● **WHAT THIS TASK INVOLVES**
Locate the string "github" throughout the material and copy every line in which it occurs.

● **EXERCISE MATERIALS**
········
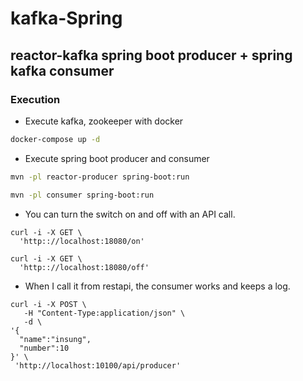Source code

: # kafka-Spring

## reactor-kafka spring boot producer + spring kafka consumer

### Execution

* Execute kafka, zookeeper with docker

```bash
docker-compose up -d
```

* Execute spring boot producer and consumer

```bash
mvn -pl reactor-producer spring-boot:run
```

```bash
mvn -pl consumer spring-boot:run
```

* You can turn the switch on and off with an API call.

```
curl -i -X GET \
  'http:://localhost:18080/on'

```

```
curl -i -X GET \
  'http:://localhost:18080/off'

```

* When I call it from restapi, the consumer works and keeps a log.
```
curl -i -X POST \
   -H "Content-Type:application/json" \
   -d \
'{
  "name":"insung",
  "number":10
}' \
 'http://localhost:10100/api/producer'

```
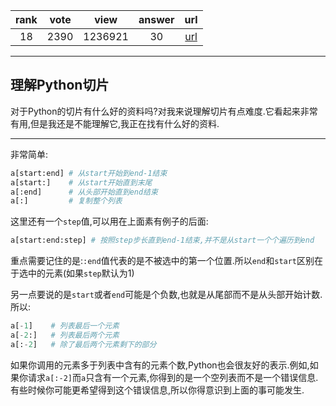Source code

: 
| rank | vote | view | answer | url |
|:-:|:-:|:-:|:-:|:-:|
|18|2390|1236921|30| [url](http://stackoverflow.com/questions/509211/understanding-pythons-slice-notation) |
***

## 理解Python切片

对于Python的切片有什么好的资料吗?对我来说理解切片有点难度.它看起来非常有用,但是我还是不能理解它,我正在找有什么好的资料.

***

非常简单:

```python
a[start:end] # 从start开始到end-1结束
a[start:]    # 从start开始直到末尾
a[:end]      # 从头部开始直到end结束
a[:]         # 复制整个列表
```

这里还有一个`step`值,可以用在上面素有例子的后面:

```python
a[start:end:step] # 按照step步长直到end-1结束,并不是从start一个个遍历到end
```

重点需要记住的是:`:end`值代表的是不被选中的第一个位置.所以`end`和`start`区别在于选中的元素(如果`step`默认为1)

另一点要说的是`start`或者`end`可能是个负数,也就是从尾部而不是从头部开始计数.所以:

```python
a[-1]    # 列表最后一个元素
a[-2:]   # 列表最后两个元素
a[:-2]   # 除了最后两个元素剩下的部分
```
如果你调用的元素多于列表中含有的元素个数,Python也会很友好的表示.例如,如果你请求`a[:-2]`而`a`只含有一个元素,你得到的是一个空列表而不是一个错误信息.有些时候你可能更希望得到这个错误信息,所以你得意识到上面的事可能发生.


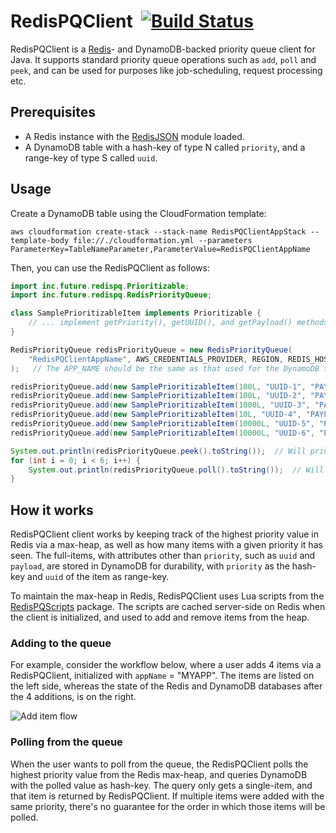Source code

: # RedisPQClient &nbsp;[![Build Status](https://travis-ci.com/TusharRakheja/RedisPQClient.svg?branch=master)](https://travis-ci.com/TusharRakheja/RedisPQClient)

RedisPQClient is a [Redis](https://redis.io/)- and DynamoDB-backed priority queue client for Java. It supports standard priority queue operations such as `add`, `poll` and `peek`, and can be used for purposes like job-scheduling, request processing etc.

## Prerequisites
- A Redis instance with the [RedisJSON](https://github.com/RedisJSON/RedisJSON/) module loaded.
- A DynamoDB table with a hash-key of type N called `priority`, and a range-key of type S called `uuid`.

## Usage

Create a DynamoDB table using the CloudFormation template:
```
aws cloudformation create-stack --stack-name RedisPQClientAppStack --template-body file://./cloudformation.yml --parameters ParameterKey=TableNameParameter,ParameterValue=RedisPQClientAppName
```

Then, you can use the RedisPQClient as follows:

```java
import inc.future.redispq.Prioritizable;
import inc.future.redispq.RedisPriorityQueue;

class SamplePrioritizableItem implements Prioritizable {
    // ... implement getPriority(), getUUID(), and getPayload() methods.
}

RedisPriorityQueue redisPriorityQueue = new RedisPriorityQueue(
    "RedisPQClientAppName", AWS_CREDENTIALS_PROVIDER, REGION, REDIS_HOSTNAME, [PORT], [PASSWORD]
);   // The APP_NAME should be the same as that used for the DynamoDB table.

redisPriorityQueue.add(new SamplePrioritizableItem(100L, "UUID-1", "PAYLOAD-1"));
redisPriorityQueue.add(new SamplePrioritizableItem(100L, "UUID-2", "PAYLOAD-2"));
redisPriorityQueue.add(new SamplePrioritizableItem(1000L, "UUID-3", "PAYLOAD-3"));
redisPriorityQueue.add(new SamplePrioritizableItem(10L, "UUID-4", "PAYLOAD-4"));
redisPriorityQueue.add(new SamplePrioritizableItem(10000L, "UUID-5", "PAYLOAD-5"));
redisPriorityQueue.add(new SamplePrioritizableItem(10000L, "UUID-6", "PAYLOAD-6"));

System.out.println(redisPriorityQueue.peek().toString());  // Will print the item with either UUID-5 or UUID-6, without removing them from the queue.
for (int i = 0; i < 6; i++) {
    System.out.println(redisPriorityQueue.poll().toString());  // Will print items in the order UUID-5/UUID-6, UUID-3, UUID-1/UUID-2, and UUID-4
}
```

## How it works

RedisPQClient client works by keeping track of the highest priority value in Redis via a max-heap, as well as how many items with a given priority it has seen. The full-items, with attributes other than `priority`, such as `uuid` and `payload`, are stored in DynamoDB for durability, with `priority` as the hash-key and `uuid` of the item as range-key. 

To maintain the max-heap in Redis, RedisPQClient uses Lua scripts from the [RedisPQScripts](https://github.com/TusharRakheja/RedisPQScripts) package. The scripts are cached server-side on Redis when the client is initialized, and used to add and remove items from the heap.

### Adding to the queue

For example, consider the workflow below, where a user adds 4 items via a RedisPQClient, initialized with `appName` = "MYAPP". The items are listed on the left side, whereas the state of the Redis and DynamoDB databases after the 4 additions, is on the right.

![Add item flow](https://drive.google.com/uc?id=1Niwhvw3Ocr_bb0Roszc3iJ30vi5RhMnJ)

### Polling from the queue

When the user wants to poll from the queue, the RedisPQClient polls the highest priority value from the Redis max-heap, and queries DynamoDB with the polled value as hash-key. The query only gets a single-item, and that item is returned by RedisPQClient. If multiple items were added with the same priority, there's no guarantee for the order in which those items will be polled. 




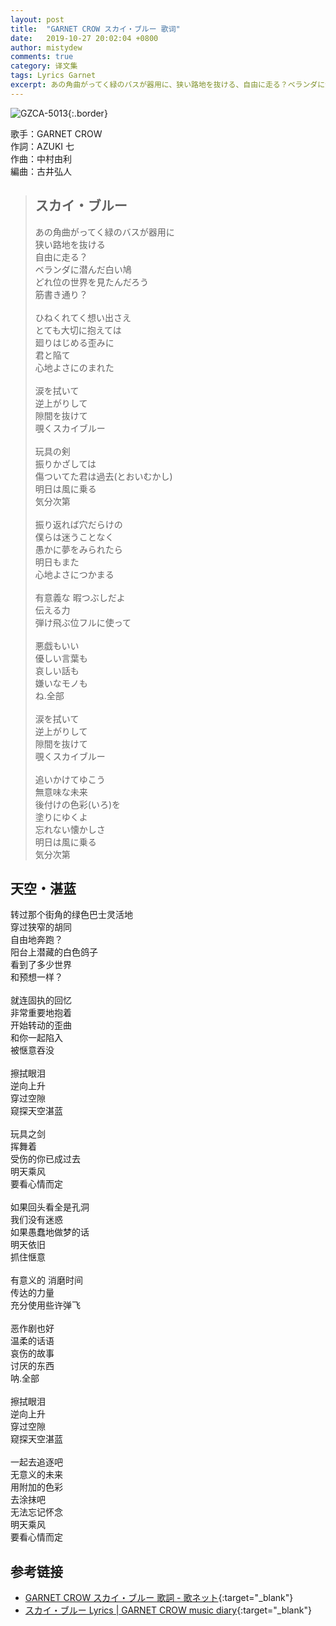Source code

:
 ```yaml
---
layout: post
title:  "GARNET CROW スカイ・ブルー 歌词"
date:   2019-10-27 20:02:04 +0800
author: mistydew
comments: true
category: 译文集
tags: Lyrics Garnet
excerpt: あの角曲がってく緑のバスが器用に、狭い路地を抜ける、自由に走る？ベランダに潜んだ白い鳩、どれ位の世界を見たんだろう、筋書き通り？
---
```

![GZCA-5013](https://crowsub.github.io/images/discography/album/GZCA-5013.jpg){:.border}

歌手：GARNET CROW<br>
作詞：AZUKI 七<br>
作曲：中村由利<br>
編曲：古井弘人

<blockquote class="lyric-original">
  <h2>スカイ・ブルー</h2>
  <p>
    あの角曲がってく緑のバスが器用に<br>
    狭い路地を抜ける<br>
    自由に走る？<br>
    ベランダに潜んだ白い鳩<br>
    どれ位の世界を見たんだろう<br>
    筋書き通り？<br>
    <br>
    ひねくれてく想い出さえ<br>
    とても大切に抱えては<br>
    廻りはじめる歪みに<br>
    君と陥て<br>
    心地よさにのまれた<br>
    <br>
    涙を拭いて<br>
    逆上がりして<br>
    隙間を抜けて<br>
    覗くスカイブルー<br>
    <br>
    玩具の剣<br>
    振りかざしては<br>
    傷ついてた君は過去(とおいむかし)<br>
    明日は風に乗る<br>
    気分次第<br>
    <br>
    振り返れば穴だらけの<br>
    僕らは迷うことなく<br>
    愚かに夢をみられたら<br>
    明日もまた<br>
    心地よさにつかまる<br>
    <br>
    有意義な 暇つぶしだよ<br>
    伝える力<br>
    弾け飛ぶ位フルに使って<br>
    <br>
    悪戯もいい<br>
    優しい言葉も<br>
    哀しい話も<br>
    嫌いなモノも<br>
    ね.全部<br>
    <br>
    涙を拭いて<br>
    逆上がりして<br>
    隙間を抜けて<br>
    覗くスカイブルー<br>
    <br>
    追いかけてゆこう<br>
    無意味な未来<br>
    後付けの色彩(いろ)を<br>
    塗りにゆくよ<br>
    忘れない懐かしさ<br>
    明日は風に乗る<br>
    気分次第
  </p>
</blockquote>

<div class="lyric-translation">
  <h2>天空・湛蓝</h2>
  <p>
    转过那个街角的绿色巴士灵活地<br>
    穿过狭窄的胡同<br>
    自由地奔跑？<br>
    阳台上潜藏的白色鸽子<br>
    看到了多少世界<br>
    和预想一样？<br>
    <br>
    就连固执的回忆<br>
    非常重要地抱着<br>
    开始转动的歪曲<br>
    和你一起陷入<br>
    被惬意吞没<br>
    <br>
    擦拭眼泪<br>
    逆向上升<br>
    穿过空隙<br>
    窥探天空湛蓝<br>
    <br>
    玩具之剑<br>
    挥舞着<br>
    受伤的你已成过去<br>
    明天乘风<br>
    要看心情而定<br>
    <br>
    如果回头看全是孔洞<br>
    我们没有迷惑<br>
    如果愚蠢地做梦的话<br>
    明天依旧<br>
    抓住惬意<br>
    <br>
    有意义的 消磨时间<br>
    传达的力量<br>
    充分使用些许弹飞<br>
    <br>
    恶作剧也好<br>
    温柔的话语<br>
    哀伤的故事<br>
    讨厌的东西<br>
    呐.全部<br>
    <br>
    擦拭眼泪<br>
    逆向上升<br>
    穿过空隙<br>
    窥探天空湛蓝<br>
    <br>
    一起去追逐吧<br>
    无意义的未来<br>
    用附加的色彩<br>
    去涂抹吧<br>
    无法忘记怀念<br>
    明天乘风<br>
    要看心情而定
  </p>
</div>

## 参考链接

* [GARNET CROW スカイ・ブルー 歌詞 - 歌ネット](https://www.uta-net.com/song/20120/){:target="_blank"}
* [スカイ・ブルー Lyrics \| GARNET CROW music diary](https://crowsub.github.io/lyrics/original/スカイ・ブルー.html){:target="_blank"}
········
● **FINISHED EXERCISE**
- A Redis instance with the [RedisJSON](https://github.com/RedisJSON/RedisJSON/) module loaded.
To maintain the max-heap in Redis, RedisPQClient uses Lua scripts from the [RedisPQScripts](https://github.com/TusharRakheja/RedisPQScripts) package. The scripts are cached server-side on Redis when the client is initialized, and used to add and remove items from the heap.
![GZCA-5013](https://crowsub.github.io/images/discography/album/GZCA-5013.jpg){:.border}
* [スカイ・ブルー Lyrics \| GARNET CROW music diary](https://crowsub.github.io/lyrics/original/スカイ・ブルー.html){:target="_blank"}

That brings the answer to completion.